En mi fábula de identidad ficticia, mi padre se ubica en una categoría de ilegitimidad que me incluye, o mejor aún, me abraza. Esa misma fábula de linaje se extiende como articuladora de todos los campos de acción de nuestra familia: el ejercicio político y el análisis histórico como dispositivo de provocación; la defraudación de las leyes del matrimonio y la propiedad del Estado capitalista, como modo de subsistencia.
Por una cualidad ideológica o de temperamento, sus posiciones políticas fatalmente se planteaban en términos de execración y escándalo. Yo estaba atrapada entre dos lealtades: su lógica y la de los agraviados e incomprendidos por la historia –la lógica trágica de Malvinas, la de todas las causas perdidas–, y la lógica académica de mi colegio y mi universidad, que lo denostaban.
Mi táctica, como la de las organizaciones foquistas argelinas, consistía en mantener los compartimentos estancos. Ante mi padre escondía el hippismo extremo de mi madre; ante mi madrastra los exaltados enamoramientos de mi padre; ante el mundo burgués (es decir, todo el mundo), sus infracciones financieras. Y ante mí misma, las vacilaciones políticas, que no eran otra cosa que vacilaciones morales.
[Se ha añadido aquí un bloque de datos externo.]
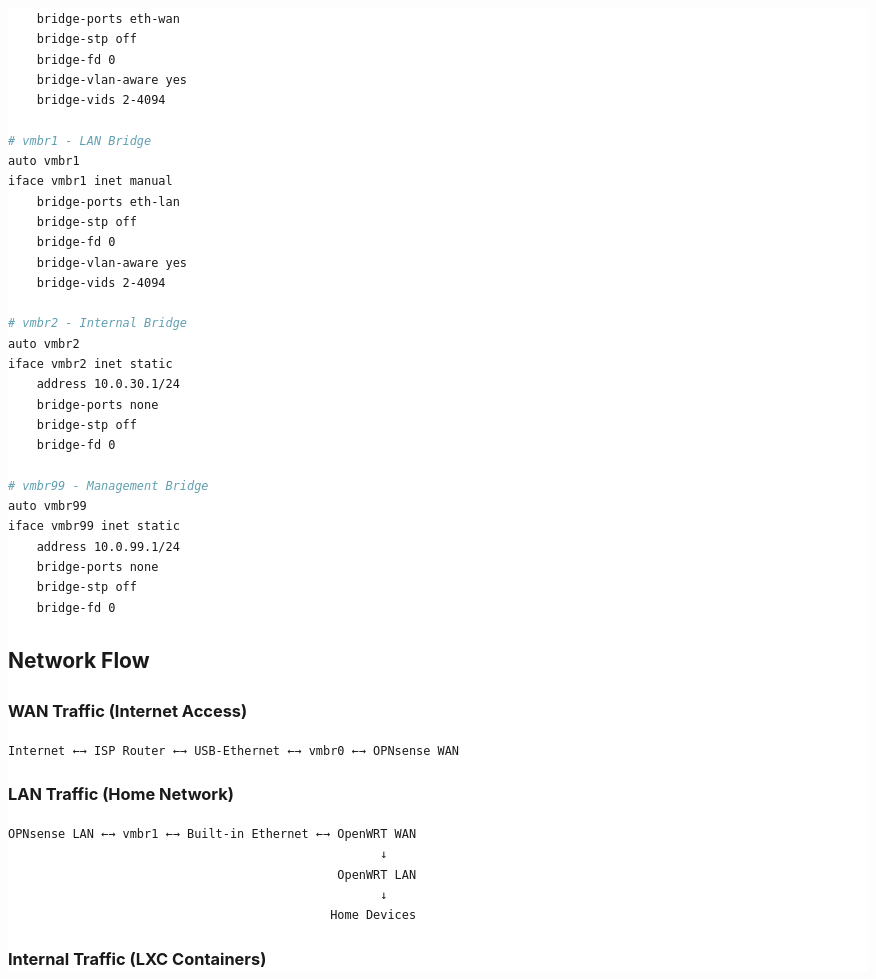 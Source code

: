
 ```bash
    bridge-ports eth-wan
    bridge-stp off
    bridge-fd 0
    bridge-vlan-aware yes
    bridge-vids 2-4094

# vmbr1 - LAN Bridge
auto vmbr1
iface vmbr1 inet manual
    bridge-ports eth-lan
    bridge-stp off
    bridge-fd 0
    bridge-vlan-aware yes
    bridge-vids 2-4094

# vmbr2 - Internal Bridge
auto vmbr2
iface vmbr2 inet static
    address 10.0.30.1/24
    bridge-ports none
    bridge-stp off
    bridge-fd 0

# vmbr99 - Management Bridge
auto vmbr99
iface vmbr99 inet static
    address 10.0.99.1/24
    bridge-ports none
    bridge-stp off
    bridge-fd 0
```

## Network Flow

### WAN Traffic (Internet Access)

```
Internet ←→ ISP Router ←→ USB-Ethernet ←→ vmbr0 ←→ OPNsense WAN
```

### LAN Traffic (Home Network)

```
OPNsense LAN ←→ vmbr1 ←→ Built-in Ethernet ←→ OpenWRT WAN
                                                    ↓
                                              OpenWRT LAN
                                                    ↓
                                             Home Devices
```

### Internal Traffic (LXC Containers)

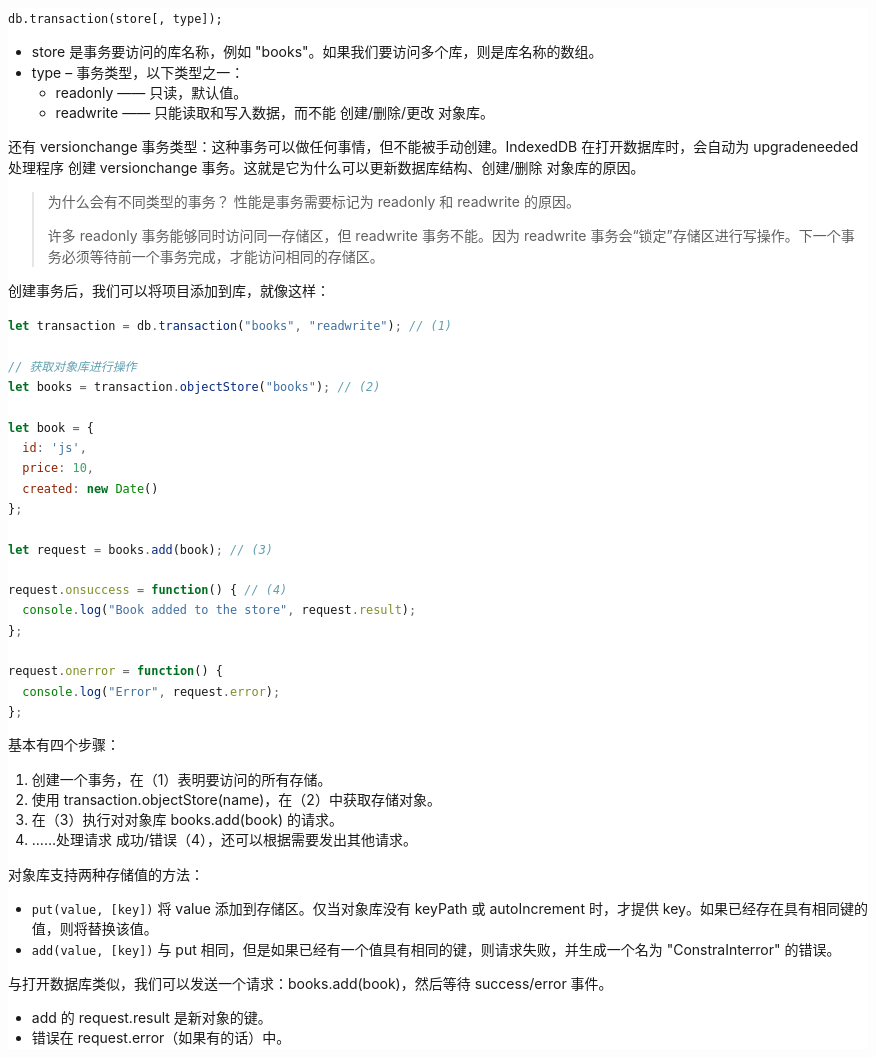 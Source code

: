 `db.transaction(store[, type]);`

- store 是事务要访问的库名称，例如 "books"。如果我们要访问多个库，则是库名称的数组。
- type – 事务类型，以下类型之一：
  - readonly —— 只读，默认值。
  - readwrite —— 只能读取和写入数据，而不能 创建/删除/更改 对象库。

还有 versionchange 事务类型：这种事务可以做任何事情，但不能被手动创建。IndexedDB 在打开数据库时，会自动为 upgradeneeded 处理程序
创建 versionchange 事务。这就是它为什么可以更新数据库结构、创建/删除 对象库的原因。

> 为什么会有不同类型的事务？
> 性能是事务需要标记为 readonly 和 readwrite 的原因。
> 
> 许多 readonly 事务能够同时访问同一存储区，但 readwrite 事务不能。因为 readwrite 事务会“锁定”存储区进行写操作。下一个事务必须等待前一个事务完成，才能访问相同的存储区。

创建事务后，我们可以将项目添加到库，就像这样：
```javascript
let transaction = db.transaction("books", "readwrite"); // (1)

// 获取对象库进行操作
let books = transaction.objectStore("books"); // (2)

let book = {
  id: 'js',
  price: 10,
  created: new Date()
};

let request = books.add(book); // (3)

request.onsuccess = function() { // (4)
  console.log("Book added to the store", request.result);
};

request.onerror = function() {
  console.log("Error", request.error);
};
```

基本有四个步骤：
1. 创建一个事务，在（1）表明要访问的所有存储。
2. 使用 transaction.objectStore(name)，在（2）中获取存储对象。
3. 在（3）执行对对象库 books.add(book) 的请求。
4. ……处理请求 成功/错误（4），还可以根据需要发出其他请求。

对象库支持两种存储值的方法：
- `put(value, [key])` 将 value 添加到存储区。仅当对象库没有 keyPath 或 autoIncrement 时，才提供 key。如果已经存在具有相同键的值，则将替换该值。
- `add(value, [key])` 与 put 相同，但是如果已经有一个值具有相同的键，则请求失败，并生成一个名为 "ConstraInterror" 的错误。

与打开数据库类似，我们可以发送一个请求：books.add(book)，然后等待 success/error 事件。
- add 的 request.result 是新对象的键。
- 错误在 request.error（如果有的话）中。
En estos últimos tiempos me aguijonea cierta inquietud. Un aire de respetabilidad parece querer envolver, insistente, su figura. La editorial Continente consintió en financiar la reedición de sus libros; Horacio González le rindió un homenaje en la Biblioteca Nacional; Ernesto Laclau lo mencionó como “el pensador político más importante de la Argentina en la segunda mitad del siglo XX”. ¿Se tratará menos de un reconocimiento que de alguna clase de rehabilitación, en un sentido más bien clínico del término? Pero... ¿no volverán a hacer su aparición teatral, vestidos con galera, los acreedores de la offset Rotaprint modelo R-3090 con la que imprimió el libro de Ugarte que vendió veintidós ejemplares? ¿Se presentará el defraudado garante de la ordeñadora mecánica Alfa Laval, que nunca pudo extraer ni una gota de leche a las vacas, prematuramente embargadas? Esta respetabilidad ¿acaso convocará a alguno de sus catorce camaradas trotskistas del Grupo Obrero Revolucionario, para denunciarlo por burgués?